- Stored data:
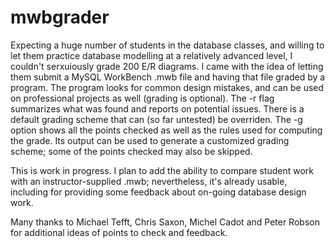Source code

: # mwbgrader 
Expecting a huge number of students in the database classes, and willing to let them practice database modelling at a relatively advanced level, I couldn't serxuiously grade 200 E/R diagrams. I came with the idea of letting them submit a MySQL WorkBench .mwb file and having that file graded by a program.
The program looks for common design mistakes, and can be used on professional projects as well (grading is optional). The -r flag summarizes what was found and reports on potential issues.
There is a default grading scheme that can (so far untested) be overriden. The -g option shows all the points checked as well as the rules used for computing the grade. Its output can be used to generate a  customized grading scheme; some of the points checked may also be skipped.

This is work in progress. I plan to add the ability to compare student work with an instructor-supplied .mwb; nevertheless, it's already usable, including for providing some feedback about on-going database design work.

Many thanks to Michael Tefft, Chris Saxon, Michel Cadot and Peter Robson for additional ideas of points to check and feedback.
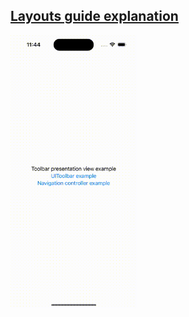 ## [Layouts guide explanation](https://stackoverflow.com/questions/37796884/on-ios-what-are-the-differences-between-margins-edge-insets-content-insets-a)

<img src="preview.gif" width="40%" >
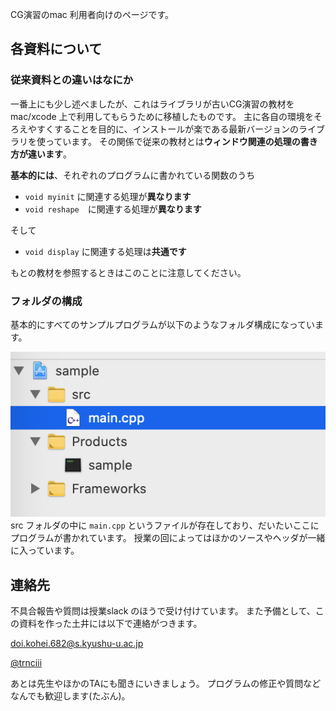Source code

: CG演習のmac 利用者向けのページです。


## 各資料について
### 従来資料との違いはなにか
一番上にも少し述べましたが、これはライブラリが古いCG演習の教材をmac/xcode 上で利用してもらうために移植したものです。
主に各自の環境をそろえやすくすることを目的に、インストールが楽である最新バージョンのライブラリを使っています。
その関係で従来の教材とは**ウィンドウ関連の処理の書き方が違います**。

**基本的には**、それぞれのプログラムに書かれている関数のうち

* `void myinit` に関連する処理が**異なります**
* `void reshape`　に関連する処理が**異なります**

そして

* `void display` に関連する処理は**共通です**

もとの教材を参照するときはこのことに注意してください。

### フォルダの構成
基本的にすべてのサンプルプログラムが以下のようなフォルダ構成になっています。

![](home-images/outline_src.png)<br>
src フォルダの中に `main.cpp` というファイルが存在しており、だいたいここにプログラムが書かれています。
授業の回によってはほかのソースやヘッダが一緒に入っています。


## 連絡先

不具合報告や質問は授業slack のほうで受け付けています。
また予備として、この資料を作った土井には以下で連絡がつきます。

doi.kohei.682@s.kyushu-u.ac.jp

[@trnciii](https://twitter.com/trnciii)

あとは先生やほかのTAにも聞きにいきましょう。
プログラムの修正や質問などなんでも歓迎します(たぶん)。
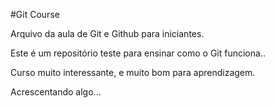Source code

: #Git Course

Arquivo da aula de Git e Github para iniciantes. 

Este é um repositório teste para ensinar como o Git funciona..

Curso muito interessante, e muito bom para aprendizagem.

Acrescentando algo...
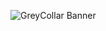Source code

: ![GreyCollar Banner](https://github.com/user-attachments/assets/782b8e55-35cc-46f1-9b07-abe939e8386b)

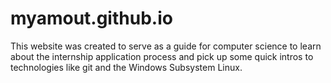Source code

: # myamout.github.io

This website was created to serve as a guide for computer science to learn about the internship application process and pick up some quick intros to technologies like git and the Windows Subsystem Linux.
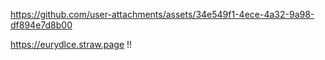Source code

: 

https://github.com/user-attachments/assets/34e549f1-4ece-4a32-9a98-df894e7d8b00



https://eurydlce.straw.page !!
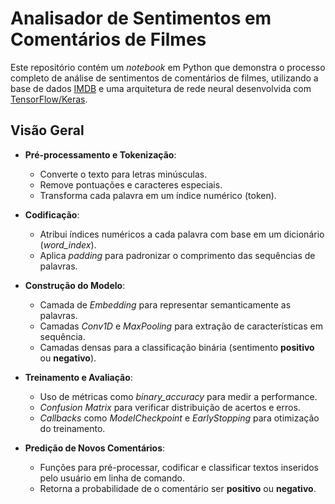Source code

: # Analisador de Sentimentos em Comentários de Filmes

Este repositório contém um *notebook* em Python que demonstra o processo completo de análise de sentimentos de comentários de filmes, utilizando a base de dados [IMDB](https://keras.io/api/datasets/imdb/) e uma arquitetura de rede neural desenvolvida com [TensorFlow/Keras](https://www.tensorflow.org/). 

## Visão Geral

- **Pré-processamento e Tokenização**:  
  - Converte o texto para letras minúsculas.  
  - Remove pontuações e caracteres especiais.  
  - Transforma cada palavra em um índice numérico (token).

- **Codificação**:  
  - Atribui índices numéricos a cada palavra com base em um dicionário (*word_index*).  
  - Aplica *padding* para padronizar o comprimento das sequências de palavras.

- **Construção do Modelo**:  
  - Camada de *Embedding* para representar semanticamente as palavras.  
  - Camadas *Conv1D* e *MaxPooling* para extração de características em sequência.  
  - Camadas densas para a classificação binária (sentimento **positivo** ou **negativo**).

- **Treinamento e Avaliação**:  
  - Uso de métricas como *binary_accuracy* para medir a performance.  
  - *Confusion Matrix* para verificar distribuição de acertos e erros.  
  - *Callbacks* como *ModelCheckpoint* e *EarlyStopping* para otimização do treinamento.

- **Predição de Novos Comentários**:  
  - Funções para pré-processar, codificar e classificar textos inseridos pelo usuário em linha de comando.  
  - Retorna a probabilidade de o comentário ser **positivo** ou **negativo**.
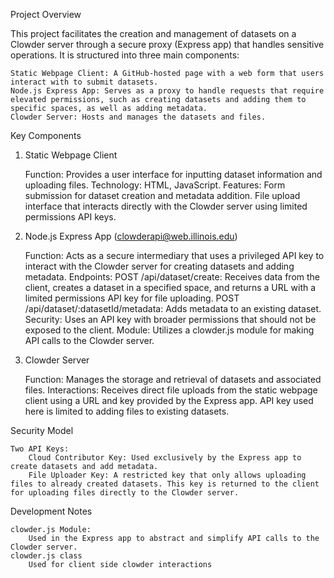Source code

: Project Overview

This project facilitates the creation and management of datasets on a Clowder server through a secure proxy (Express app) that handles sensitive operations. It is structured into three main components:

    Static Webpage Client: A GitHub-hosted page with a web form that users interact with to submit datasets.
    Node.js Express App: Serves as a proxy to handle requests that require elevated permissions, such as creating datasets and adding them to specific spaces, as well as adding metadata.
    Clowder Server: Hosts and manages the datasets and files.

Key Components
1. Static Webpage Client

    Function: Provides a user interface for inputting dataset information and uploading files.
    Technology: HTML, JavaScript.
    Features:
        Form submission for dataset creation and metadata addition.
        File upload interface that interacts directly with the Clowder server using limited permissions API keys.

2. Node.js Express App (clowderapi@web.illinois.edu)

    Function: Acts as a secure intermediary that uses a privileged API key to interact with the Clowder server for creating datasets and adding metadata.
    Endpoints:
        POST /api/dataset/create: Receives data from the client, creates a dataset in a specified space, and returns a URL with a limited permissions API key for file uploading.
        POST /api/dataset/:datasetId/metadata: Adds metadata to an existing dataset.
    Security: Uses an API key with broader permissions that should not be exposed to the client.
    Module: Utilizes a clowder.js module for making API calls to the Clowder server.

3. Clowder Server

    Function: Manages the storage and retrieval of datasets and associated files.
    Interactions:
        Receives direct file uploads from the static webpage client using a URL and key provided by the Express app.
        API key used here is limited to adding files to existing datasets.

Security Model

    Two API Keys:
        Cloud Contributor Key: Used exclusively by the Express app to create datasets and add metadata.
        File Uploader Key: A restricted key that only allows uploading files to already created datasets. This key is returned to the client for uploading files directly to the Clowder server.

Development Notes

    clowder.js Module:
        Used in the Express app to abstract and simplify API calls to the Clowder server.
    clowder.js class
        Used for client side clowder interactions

- Problem to solve: Using the data above, set down each line from the line with "- Retorna a" to the line with "Static Webpage Client: A" exactly, both ends included, and leave the pictures behind. Nothing else belongs.

- Answer space:
  - Retorna a probabilidade de o comentário ser **positivo** ou **negativo**.
Source code

: Project Overview

This project facilitates the creation and management of datasets on a Clowder server through a secure proxy (Express app) that handles sensitive operations. It is structured into three main components:

    Static Webpage Client: A GitHub-hosted page with a web form that users interact with to submit datasets.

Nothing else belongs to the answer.